Will the Microchip Shortage Effect the Cell Phone Industry?
There is a global shortage of semiconductor chips. We suggest that, if you need a new mobile device, you should purchase it sooner rather than later. Prices moving forward are difficult to predict. We want to help you and your smartphone be safe and fully operational.
So far, automobiles and video game consoles have felt the impact of the global microchip shortage. Next on the list are smartphones. Smartphones have not been affected up to this point, because large smartphone manufacturers like Apple and Samsung have utilized their stockpile of critical components.
The Ultimate Impact on Apple, Samsung, and Others
Recently CEOs like Tim Cook of Apple have warned that these supply constraints could affect sales of iPhones and iPads. But their attention to their supply chain has allowed them to keep pace.
Smartphone manufacturers run at a different pace than the automotive industry, and smartphones sell at a much higher rate. Smartphone manufacturers have long anticipated and made moves to address the shortage. Additionally, the automotive industry began to drop their demand for semiconductors, anticipating the drop in demand for cars during the pandemic.

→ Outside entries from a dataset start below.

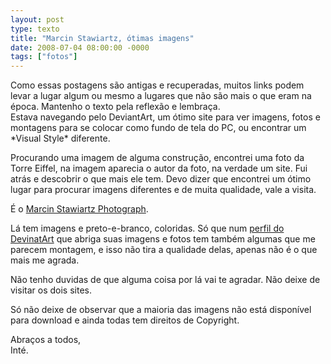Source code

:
 ```yaml
---
layout: post
type: texto
title: "Marcin Stawiartz, ótimas imagens"
date: 2008-07-04 08:00:00 -0000
tags: ["fotos"]
---
```

<div class="aviso">Como essas postagens são antigas e recuperadas, muitos links podem levar a lugar algum ou mesmo a lugares que não são mais o que eram na época. Mantenho o texto pela reflexão e lembraça.</div>
Estava navegando pelo DeviantArt, um ótimo site para ver imagens, fotos e montagens para se colocar como fundo de tela do PC, ou encontrar um *Visual Style* diferente.

Procurando uma imagem de alguma construção, encontrei uma foto da Torre Eiffel, na imagem aparecia o autor da foto, na verdade um site. Fui atrás e descobrir o que mais ele tem. Devo dizer que encontrei um ótimo lugar para procurar imagens diferentes e de muita qualidade, vale a visita.

É o <a href="https://www.stawiarz.com/">Marcin Stawiartz Photograph</a>.

Lá tem imagens e preto-e-branco, coloridas. Só que num <a href="https://www.deviantart.com/angelreich/foto-post">perfil do DevinatArt</a> que abriga suas imagens e fotos tem também algumas que me parecem montagem, e isso não tira a qualidade delas, apenas não é o que mais me agrada.  

Não tenho duvidas de que alguma coisa por lá vai te agradar. Não deixe de visitar os dois sites.

Só não deixe de observar que a maioria das imagens não está disponível para download e ainda todas tem direitos de Copyright.

Abraços a todos,  
Inté.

Smartphone manufacturers actually benefited from the available semiconductors left by the automotive industry, who then really felt the pain, as demand for cars rose faster than expected. The demand for smartphones did wane in 2020 at the height of the pandemic. Sales declined 12.5%. Since then, Global Smartphone sales have risen to 26%.
Between the closure of several factories and an ever-increasing demand for consumer electronics, semiconductors are now in short supply. So now, Smartphone manufacturers are starting to feel the impact of the shortage.
Who Gets Hurt?
Apple: Sales of iPhones and iPads will be affected, reports Apple CEO Tim Cook. Although Apple is one of the top priorities for chipmakers, it is vulnerable like everyone else. Instead of the high-end chip production, like CPUs, being affected, supporting chips that perform more everyday functions are affected. Without them, even the iPhone is all but useless.

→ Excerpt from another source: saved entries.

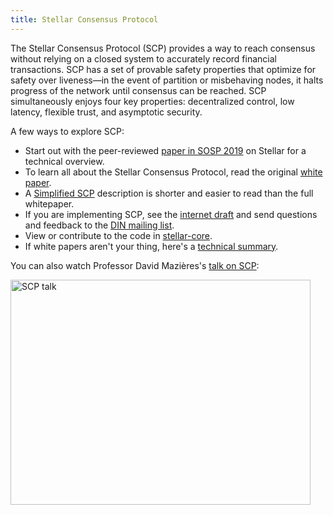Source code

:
 ```yaml
---
title: Stellar Consensus Protocol
---
```


The Stellar Consensus Protocol (SCP) provides a way to reach consensus without relying on a closed system to accurately record financial transactions. SCP has a set of provable safety properties that optimize for safety over liveness—in the event of partition or misbehaving nodes, it halts progress of the network until consensus can be reached. SCP simultaneously enjoys four key properties: decentralized control, low latency, flexible trust, and asymptotic security.

A few ways to explore SCP:
* Start out with the peer-reviewed [paper in SOSP 2019](https://www.stellar.org/papers/fast-and-secure-global-payments-with-stellar) on Stellar for a technical overview.
* To learn all about the Stellar Consensus Protocol, read the original [white paper](https://www.stellar.org/papers/stellar-consensus-protocol). 
* A [Simplified SCP](http://www.scs.stanford.edu/~dm/blog/simplified-scp.html) description is shorter and easier to read than the full whitepaper.
* If you are implementing SCP, see the [internet draft](https://datatracker.ietf.org/doc/draft-mazieres-dinrg-scp/) and send questions and feedback to the [DIN mailing list](https://www.ietf.org/mailman/listinfo/Din).
* View or contribute to the code in [stellar-core](https://github.com/stellar/stellar-core).
* If white papers aren't your thing, here's a [technical summary](https://medium.com/a-stellar-journey/on-worldwide-consensus-359e9eb3e949). 

You can also watch Professor David Mazières's [talk on SCP](https://www.youtube.com/watch?v=vmwnhZmEZjc):

<a href="https://www.youtube.com/watch?v=vmwnhZmEZjc" target="_blank" rel="noopener noreferrer"><img src="https://i.ytimg.com/vi/vmwnhZmEZjc/hqdefault.jpg" alt="SCP talk" style="width: 480px; height: 360px" /></a>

Samsung: Samsung also benefits from its size and position in the market, however, remains in perilous territory. After a month-long shutdown of its semiconductor fabrication plant in Austin, and its Vietnam factories suspending operation because of COVID. Samsung suffered a serious imbalance in supply and demand. They also mentioned that their forecasted recovery to pre-pandemic levels might still be at risk.
Smaller manufacturers: China’s Lenovo and TCL, and also Finland’s HMD Global are likely to struggle with supply even more. There is overall tightness in the supply chain, and there might be an imbalance across the market.
The Consumer: The road ahead looks as though shortages will likely continue, at least short term, and result in limited availability of new phones and possibly higher prices.
Certainly, the pandemic is one of the leading causes of the shortage, but it can also be attributed to China shutting off power to some manufacturing areas for emissions issues.